What is expected |
Although the entries contain pictures, your copy should hold only their exact text.

(Pictures paired with source code)
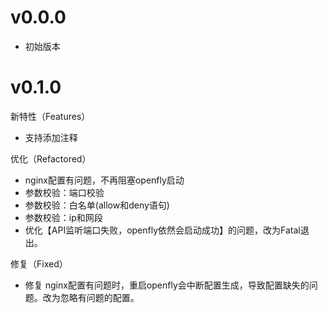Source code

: # v0.0.0

* 初始版本

# v0.1.0

新特性（Features）

* 支持添加注释

优化（Refactored）

* nginx配置有问题，不再阻塞openfly启动
* 参数校验：端口校验
* 参数校验：白名单(allow和deny语句)
* 参数校验：ip和网段
* 优化【API监听端口失败，openfly依然会启动成功】的问题，改为Fatal退出。

修复（Fixed）

* 修复 nginx配置有问题时，重启openfly会中断配置生成，导致配置缺失的问题。改为忽略有问题的配置。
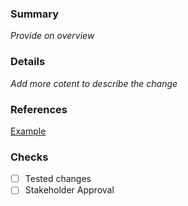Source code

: ### Summary

_Provide on overview_

### Details

_Add more cotent to describe the change_

### References

[Example](duckduckgo.com)

### Checks

- [ ] Tested changes
- [ ] Stakeholder Approval

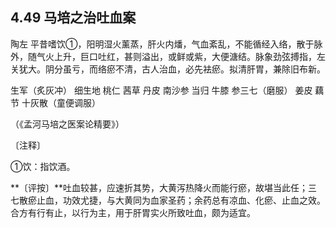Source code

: ## 4.49 马培之治吐血案

陶左 平昔嗜饮①，阳明湿火薰蒸，肝火内燔，气血紊乱，不能循经入络，散于脉外，随气火上升，巨口吐红，甚则溢出，或鲜或紫，大便溏结。脉象劲弦搏指，左关犹大。阴分虽亏，而络瘀不清，古人治血，必先袪瘀。拟清肝胃，兼除旧布新。

生军（炙灰冲） 细生地 桃仁 茜草 丹皮 南沙参 当归 牛膝 参三七（磨服） 姜皮 藕节 十灰散（童便调服）

（《孟河马培之医案论精要》）

〔注释〕

①饮：指饮酒。

**〔评按〕**吐血较甚，应速折其势，大黄泻热降火而能行瘀，故堪当此任；三七散瘀止血，功效尤捷，与大黄同为血家圣药；余药总有凉血、化瘀、止血之效。合方有行有止，以行为主，用于肝胃实火所致吐血，颇为适宜。
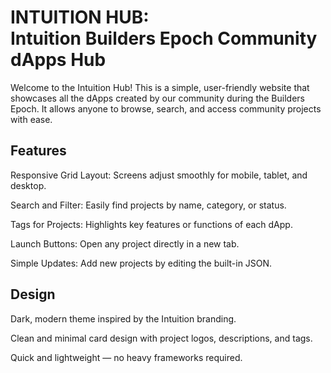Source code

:<h1> INTUITION HUB:<BR>
Intuition Builders Epoch Community dApps Hub</h1>

Welcome to the Intuition Hub! This is a simple, user-friendly website that showcases all the dApps created by our community during the Builders Epoch. It allows anyone to browse, search, and access community projects with ease.

<h2>Features</h2>

Responsive Grid Layout: Screens adjust smoothly for mobile, tablet, and desktop.

Search and Filter: Easily find projects by name, category, or status.

Tags for Projects: Highlights key features or functions of each dApp.

Launch Buttons: Open any project directly in a new tab.

Simple Updates: Add new projects by editing the built-in JSON.

<h2>Design</h2>

Dark, modern theme inspired by the Intuition branding.

Clean and minimal card design with project logos, descriptions, and tags.

Quick and lightweight — no heavy frameworks required.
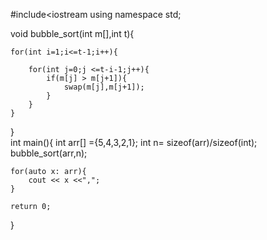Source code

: #include<iostream
using namespace std;

void bubble_sort(int m[],int t){
	
	for(int i=1;i<=t-1;i++){
	  	
		for(int j=0;j <=t-i-1;j++){
			if(m[j] > m[j+1]){				
			    swap(m[j],m[j+1]);					
			}
		}
	}
}  			
int main(){
	int arr[] ={5,4,3,2,1};
	int n= sizeof(arr)/sizeof(int);
	bubble_sort(arr,n);
	
	for(auto x: arr){
		cout << x <<",";
	}
	
	return 0;
}
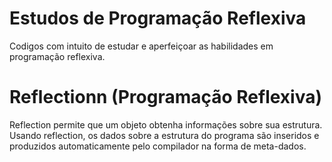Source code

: # Estudos de Programação Reflexiva

Codigos com intuito de estudar e aperfeiçoar as habilidades em programação reflexiva.

# Reflectionn (Programação Reflexiva)
  Reflection permite que um objeto obtenha informações sobre sua estrutura.
  Usando reflection, os dados sobre a estrutura do programa são inseridos e produzidos automaticamente pelo compilador na forma de meta-dados.
 
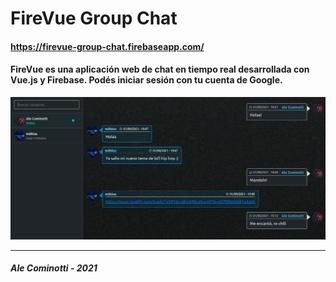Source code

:# FireVue Group Chat
#### https://firevue-group-chat.firebaseapp.com/
 #### FireVue es una aplicación web de chat en tiempo real desarrollada con Vue.js y Firebase. Podés iniciar sesión con tu cuenta de Google.
 ![Firevue](https://github.com/alecominotti/firevue/blob/main/firevue.png?raw=true)
 
------------------------------------------------------------------------------------------------------------------------------------------
##### Ale Cominotti - 2021
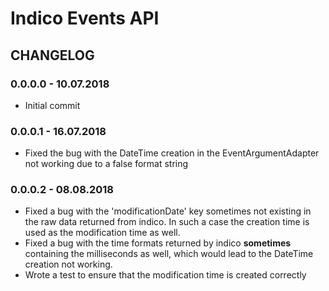 # Indico Events API

## CHANGELOG

### 0.0.0.0 - 10.07.2018

- Initial commit

### 0.0.0.1 - 16.07.2018

- Fixed the bug with the DateTime creation in the EventArgumentAdapter not working due to a false format string

### 0.0.0.2 - 08.08.2018

- Fixed a bug with the 'modificationDate' key sometimes not existing in the raw data returned from indico.
In such a case the creation time is used as the modification time as well.
- Fixed a bug with the time formats returned by indico **sometimes** containing the milliseconds as well, which 
would lead to the DateTime creation not working.
- Wrote a test to ensure that the modification time is created correctly
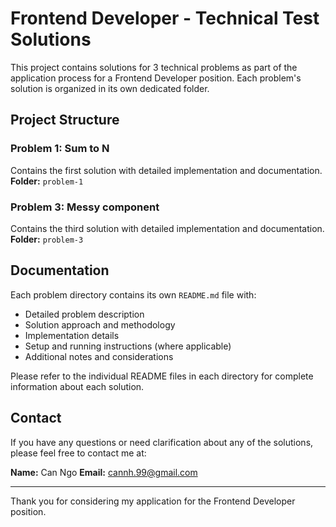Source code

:# Frontend Developer - Technical Test Solutions

This project contains solutions for 3 technical problems as part of the application process for a Frontend Developer position. Each problem's solution is organized in its own dedicated folder.

## Project Structure

### Problem 1: Sum to N

Contains the first solution with detailed implementation and documentation.
**Folder:** `problem-1`

### Problem 3: Messy component

Contains the third solution with detailed implementation and documentation.
**Folder:** `problem-3`

## Documentation

Each problem directory contains its own `README.md` file with:

- Detailed problem description
- Solution approach and methodology
- Implementation details
- Setup and running instructions (where applicable)
- Additional notes and considerations

Please refer to the individual README files in each directory for complete information about each solution.

## Contact

If you have any questions or need clarification about any of the solutions, please feel free to contact me at:

**Name:** Can Ngo
**Email:** cannh.99@gmail.com

---

Thank you for considering my application for the Frontend Developer position.
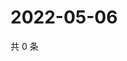 # 2022-05-06

共 0 条

<!-- BEGIN WEIBO -->
<!-- 最后更新时间 Fri May 06 2022 00:22:40 GMT+0800 (China Standard Time) -->

<!-- END WEIBO -->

Solution to this exercise |
Source code

: # v0.0.0

* 初始版本

# v0.1.0

新特性（Features）

* 支持添加注释

优化（Refactored）

* nginx配置有问题，不再阻塞openfly启动
* 参数校验：端口校验
* 参数校验：白名单(allow和deny语句)
* 参数校验：ip和网段
* 优化【API监听端口失败，openfly依然会启动成功】的问题，改为Fatal退出。

修复（Fixed）

* 修复 nginx配置有问题时，重启openfly会中断配置生成，导致配置缺失的问题。改为忽略有问题的配置。
Source code

: ### Summary

_Provide on overview_

### Details

_Add more cotent to describe the change_

### References

[Example](duckduckgo.com)

### Checks

- [ ] Tested changes
- [ ] Stakeholder Approval

Source code

: ## 4.49 马培之治吐血案

陶左 平昔嗜饮①，阳明湿火薰蒸，肝火内燔，气血紊乱，不能循经入络，散于脉外，随气火上升，巨口吐红，甚则溢出，或鲜或紫，大便溏结。脉象劲弦搏指，左关犹大。阴分虽亏，而络瘀不清，古人治血，必先袪瘀。拟清肝胃，兼除旧布新。

生军（炙灰冲） 细生地 桃仁 茜草 丹皮 南沙参 当归 牛膝 参三七（磨服） 姜皮 藕节 十灰散（童便调服）

（《孟河马培之医案论精要》）

〔注释〕

①饮：指饮酒。

**〔评按〕**吐血较甚，应速折其势，大黄泻热降火而能行瘀，故堪当此任；三七散瘀止血，功效尤捷，与大黄同为血家圣药；余药总有凉血、化瘀、止血之效。合方有行有止，以行为主，用于肝胃实火所致吐血，颇为适宜。
Source code

:<h1> INTUITION HUB:<BR>
Intuition Builders Epoch Community dApps Hub</h1>

Welcome to the Intuition Hub! This is a simple, user-friendly website that showcases all the dApps created by our community during the Builders Epoch. It allows anyone to browse, search, and access community projects with ease.

<h2>Features</h2>

Responsive Grid Layout: Screens adjust smoothly for mobile, tablet, and desktop.

Search and Filter: Easily find projects by name, category, or status.

Tags for Projects: Highlights key features or functions of each dApp.

Launch Buttons: Open any project directly in a new tab.

Simple Updates: Add new projects by editing the built-in JSON.

<h2>Design</h2>

Dark, modern theme inspired by the Intuition branding.

Clean and minimal card design with project logos, descriptions, and tags.

Quick and lightweight — no heavy frameworks required.
Source code

: #include<iostream
using namespace std;

void bubble_sort(int m[],int t){
	
	for(int i=1;i<=t-1;i++){
	  	
		for(int j=0;j <=t-i-1;j++){
			if(m[j] > m[j+1]){				
			    swap(m[j],m[j+1]);					
			}
		}
	}
}  			
int main(){
	int arr[] ={5,4,3,2,1};
	int n= sizeof(arr)/sizeof(int);
	bubble_sort(arr,n);
	
	for(auto x: arr){
		cout << x <<",";
	}
	
	return 0;
}
Source code

: # Estudos de Programação Reflexiva

Codigos com intuito de estudar e aperfeiçoar as habilidades em programação reflexiva.

# Reflectionn (Programação Reflexiva)
  Reflection permite que um objeto obtenha informações sobre sua estrutura.
  Usando reflection, os dados sobre a estrutura do programa são inseridos e produzidos automaticamente pelo compilador na forma de meta-dados.
 
Source code

:# FireVue Group Chat
#### https://firevue-group-chat.firebaseapp.com/
 #### FireVue es una aplicación web de chat en tiempo real desarrollada con Vue.js y Firebase. Podés iniciar sesión con tu cuenta de Google.
 ![Firevue](https://github.com/alecominotti/firevue/blob/main/firevue.png?raw=true)
 
------------------------------------------------------------------------------------------------------------------------------------------
##### Ale Cominotti - 2021
 # Indico Events API

## CHANGELOG

### 0.0.0.0 - 10.07.2018

- Initial commit

### 0.0.0.1 - 16.07.2018

- Fixed the bug with the DateTime creation in the EventArgumentAdapter not working due to a false format string

### 0.0.0.2 - 08.08.2018

- Fixed a bug with the 'modificationDate' key sometimes not existing in the raw data returned from indico.
In such a case the creation time is used as the modification time as well.
- Fixed a bug with the time formats returned by indico **sometimes** containing the milliseconds as well, which 
would lead to the DateTime creation not working.
- Wrote a test to ensure that the modification time is created correctly
Source code

:# Frontend Developer - Technical Test Solutions

This project contains solutions for 3 technical problems as part of the application process for a Frontend Developer position. Each problem's solution is organized in its own dedicated folder.

## Project Structure

### Problem 1: Sum to N

Contains the first solution with detailed implementation and documentation.
**Folder:** `problem-1`

### Problem 3: Messy component

Contains the third solution with detailed implementation and documentation.
**Folder:** `problem-3`

## Documentation

Each problem directory contains its own `README.md` file with:

- Detailed problem description
- Solution approach and methodology
- Implementation details
- Setup and running instructions (where applicable)
- Additional notes and considerations

Please refer to the individual README files in each directory for complete information about each solution.

## Contact

If you have any questions or need clarification about any of the solutions, please feel free to contact me at:

**Name:** Can Ngo
**Email:** cannh.99@gmail.com

---

Thank you for considering my application for the Frontend Developer position.
 # 2022-05-06

共 0 条

<!-- BEGIN WEIBO -->
<!-- 最后更新时间 Fri May 06 2022 00:22:40 GMT+0800 (China Standard Time) -->

<!-- END WEIBO -->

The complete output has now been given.